Extracted data entries:
------------------------------------

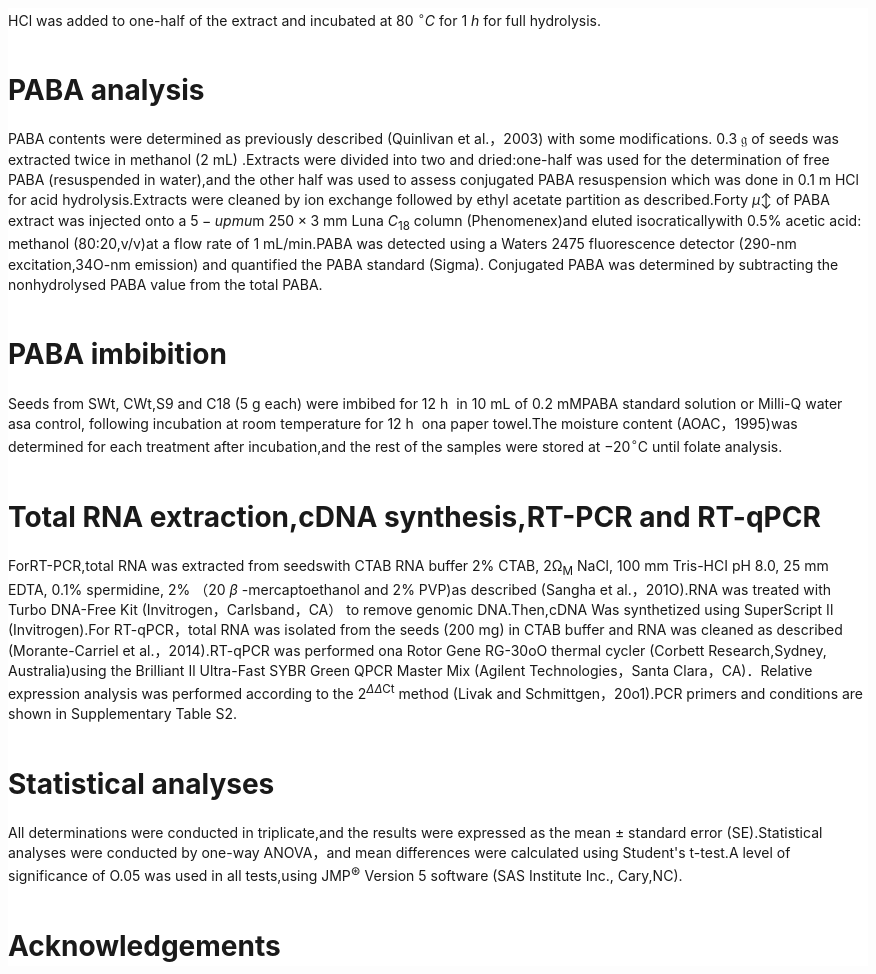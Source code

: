 HCl was added to one-half of the extract and incubated at $8 0 ~ ^ { \circ } C$ for $1 \ h$ for full hydrolysis.

# PABA analysis

PABA contents were determined as previously described (Quinlivan et al.，2003) with some modifications. $0 . 3 \ { \mathfrak { g } }$ of seeds was extracted twice in methanol $( 2 ~ \mathsf { m L } )$ .Extracts were divided into two and dried:one-half was used for the determination of free PABA (resuspended in water),and the other half was used to assess conjugated PABA resuspension which was done in $0 . 1 ~ \mathsf { m }$ HCl for acid hydrolysis.Extracts were cleaned by ion exchange followed by ethyl acetate partition as described.Forty $\mu \updownarrow$ of PABA extract was injected onto a $5 - upmu \mathrm { m }$ $2 5 0 \times 3 ~ \mathsf { m m }$ Luna $C _ { 1 8 }$ column (Phenomenex)and eluted isocraticallywith $0 . 5 \%$ acetic acid: methanol (80:20,v/v)at a flow rate of 1 mL/min.PABA was detected using a Waters 2475 fluorescence detector (290-nm excitation,34O-nm emission) and quantified the PABA standard (Sigma). Conjugated PABA was determined by subtracting the nonhydrolysed PABA value from the total PABA.

# PABA imbibition

Seeds from SWt, CWt,S9 and C18 (5 g each) were imbibed for $1 2 \mathrm { ~ h ~ }$ in $1 0 ~ \mathrm { m L }$ of $0 . 2 \mathrm { \ m M } \mathsf { P A B A }$ standard solution or Milli-Q water asa control, following incubation at room temperature for $1 2 \mathrm { ~ h ~ }$ ona paper towel.The moisture content (AOAC，1995)was determined for each treatment after incubation,and the rest of the samples were stored at $- 2 0 { } ^ { \circ } \mathsf { C }$ until folate analysis.

# Total RNA extraction,cDNA synthesis,RT-PCR and RT-qPCR

ForRT-PCR,total RNA was extracted from seedswith CTAB RNA buffer $2 \%$ CTAB, $2 \mathsf { \Omega } _ { \mathsf { M } }$ NaCl, $1 0 0 ~ \mathsf { m m }$ Tris-HCI pH 8.0, $2 5 ~ \mathsf { m m }$ EDTA, $0 . 1 \%$ spermidine, $2 \%$ （20 $\beta$ -mercaptoethanol and $2 \%$ PVP)as described (Sangha et al.，201O).RNA was treated with Turbo DNA-Free Kit (Invitrogen，Carlsband，CA） to remove genomic DNA.Then,cDNA Was synthetized using SuperScript Il (Invitrogen).For RT-qPCR，total RNA was isolated from the seeds $( 2 0 0 ~ \mathsf { m g } )$ in CTAB buffer and RNA was cleaned as described (Morante-Carriel et al.，2014).RT-qPCR was performed ona Rotor Gene RG-30oO thermal cycler (Corbett Research,Sydney, Australia)using the Brilliant Il Ultra-Fast SYBR Green QPCR Master Mix (Agilent Technologies，Santa Clara，CA)．Relative expression analysis was performed according to the $2 ^ { \Delta \Delta \mathsf { C t } }$ method (Livak and Schmittgen，20o1).PCR primers and conditions are shown in Supplementary Table S2.

# Statistical analyses

All determinations were conducted in triplicate,and the results were expressed as the mean $\pm$ standard error (SE).Statistical analyses were conducted by one-way ANOVA，and mean differences were calculated using Student's t-test.A level of significance of O.05 was used in all tests,using $\mathsf { J M P } ^ { \circledast }$ Version 5 software (SAS Institute Inc., Cary,NC).

# Acknowledgements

------------------------------------

§ Work instructions:
Using the records above, output their complete text exactly, minus any images.

§ Task output:
Source code

: HCl was added to one-half of the extract and incubated at $8 0 ~ ^ { \circ } C$ for $1 \ h$ for full hydrolysis.

# PABA analysis

PABA contents were determined as previously described (Quinlivan et al.，2003) with some modifications. $0 . 3 \ { \mathfrak { g } }$ of seeds was extracted twice in methanol $( 2 ~ \mathsf { m L } )$ .Extracts were divided into two and dried:one-half was used for the determination of free PABA (resuspended in water),and the other half was used to assess conjugated PABA resuspension which was done in $0 . 1 ~ \mathsf { m }$ HCl for acid hydrolysis.Extracts were cleaned by ion exchange followed by ethyl acetate partition as described.Forty $\mu \updownarrow$ of PABA extract was injected onto a $5 - upmu \mathrm { m }$ $2 5 0 \times 3 ~ \mathsf { m m }$ Luna $C _ { 1 8 }$ column (Phenomenex)and eluted isocraticallywith $0 . 5 \%$ acetic acid: methanol (80:20,v/v)at a flow rate of 1 mL/min.PABA was detected using a Waters 2475 fluorescence detector (290-nm excitation,34O-nm emission) and quantified the PABA standard (Sigma). Conjugated PABA was determined by subtracting the nonhydrolysed PABA value from the total PABA.

# PABA imbibition

Seeds from SWt, CWt,S9 and C18 (5 g each) were imbibed for $1 2 \mathrm { ~ h ~ }$ in $1 0 ~ \mathrm { m L }$ of $0 . 2 \mathrm { \ m M } \mathsf { P A B A }$ standard solution or Milli-Q water asa control, following incubation at room temperature for $1 2 \mathrm { ~ h ~ }$ ona paper towel.The moisture content (AOAC，1995)was determined for each treatment after incubation,and the rest of the samples were stored at $- 2 0 { } ^ { \circ } \mathsf { C }$ until folate analysis.

# Total RNA extraction,cDNA synthesis,RT-PCR and RT-qPCR

ForRT-PCR,total RNA was extracted from seedswith CTAB RNA buffer $2 \%$ CTAB, $2 \mathsf { \Omega } _ { \mathsf { M } }$ NaCl, $1 0 0 ~ \mathsf { m m }$ Tris-HCI pH 8.0, $2 5 ~ \mathsf { m m }$ EDTA, $0 . 1 \%$ spermidine, $2 \%$ （20 $\beta$ -mercaptoethanol and $2 \%$ PVP)as described (Sangha et al.，201O).RNA was treated with Turbo DNA-Free Kit (Invitrogen，Carlsband，CA） to remove genomic DNA.Then,cDNA Was synthetized using SuperScript Il (Invitrogen).For RT-qPCR，total RNA was isolated from the seeds $( 2 0 0 ~ \mathsf { m g } )$ in CTAB buffer and RNA was cleaned as described (Morante-Carriel et al.，2014).RT-qPCR was performed ona Rotor Gene RG-30oO thermal cycler (Corbett Research,Sydney, Australia)using the Brilliant Il Ultra-Fast SYBR Green QPCR Master Mix (Agilent Technologies，Santa Clara，CA)．Relative expression analysis was performed according to the $2 ^ { \Delta \Delta \mathsf { C t } }$ method (Livak and Schmittgen，20o1).PCR primers and conditions are shown in Supplementary Table S2.

# Statistical analyses

All determinations were conducted in triplicate,and the results were expressed as the mean $\pm$ standard error (SE).Statistical analyses were conducted by one-way ANOVA，and mean differences were calculated using Student's t-test.A level of significance of O.05 was used in all tests,using $\mathsf { J M P } ^ { \circledast }$ Version 5 software (SAS Institute Inc., Cary,NC).

# Acknowledgements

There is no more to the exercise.